Items from a dataset:
◆ ◆ ◆ ◆ ◆ ◆ ◆

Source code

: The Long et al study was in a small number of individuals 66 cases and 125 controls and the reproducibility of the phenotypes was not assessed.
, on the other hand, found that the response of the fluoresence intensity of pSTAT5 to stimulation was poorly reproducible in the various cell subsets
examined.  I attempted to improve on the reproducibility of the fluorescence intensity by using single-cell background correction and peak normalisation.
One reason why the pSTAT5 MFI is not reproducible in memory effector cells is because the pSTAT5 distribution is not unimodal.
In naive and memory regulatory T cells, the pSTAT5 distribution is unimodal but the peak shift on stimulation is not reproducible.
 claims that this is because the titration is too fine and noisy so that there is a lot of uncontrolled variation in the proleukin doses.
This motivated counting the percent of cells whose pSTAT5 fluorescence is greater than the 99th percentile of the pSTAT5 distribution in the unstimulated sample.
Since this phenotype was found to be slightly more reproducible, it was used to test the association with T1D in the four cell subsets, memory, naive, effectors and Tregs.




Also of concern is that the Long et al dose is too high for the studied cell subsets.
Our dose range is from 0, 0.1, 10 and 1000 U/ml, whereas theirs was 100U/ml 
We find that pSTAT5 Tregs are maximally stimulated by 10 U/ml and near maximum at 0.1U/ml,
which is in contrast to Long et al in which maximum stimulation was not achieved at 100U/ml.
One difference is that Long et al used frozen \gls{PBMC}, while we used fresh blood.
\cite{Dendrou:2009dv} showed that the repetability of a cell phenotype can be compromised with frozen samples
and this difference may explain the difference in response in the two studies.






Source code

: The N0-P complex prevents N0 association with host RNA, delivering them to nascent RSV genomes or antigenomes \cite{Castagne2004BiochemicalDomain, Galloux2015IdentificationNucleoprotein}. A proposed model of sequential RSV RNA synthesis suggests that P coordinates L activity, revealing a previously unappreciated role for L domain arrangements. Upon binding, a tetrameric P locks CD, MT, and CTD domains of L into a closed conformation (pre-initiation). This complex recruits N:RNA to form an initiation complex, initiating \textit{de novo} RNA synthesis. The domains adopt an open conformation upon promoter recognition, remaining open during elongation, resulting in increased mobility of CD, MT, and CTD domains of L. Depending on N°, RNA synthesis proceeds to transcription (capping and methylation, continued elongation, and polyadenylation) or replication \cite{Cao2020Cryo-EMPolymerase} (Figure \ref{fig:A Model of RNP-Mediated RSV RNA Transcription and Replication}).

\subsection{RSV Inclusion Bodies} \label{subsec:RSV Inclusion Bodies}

◆ ◆ ◆ ◆ ◆ ◆ ◆

Aim of the task:
Only the lines above from the one with "In naive and" through the one with "claims that this" should be duplicated, character for character.

Output of the exercise:
In naive and memory regulatory T cells, the pSTAT5 distribution is unimodal but the peak shift on stimulation is not reproducible.
 claims that this is because the titration is too fine and noisy so that there is a lot of uncontrolled variation in the proleukin doses.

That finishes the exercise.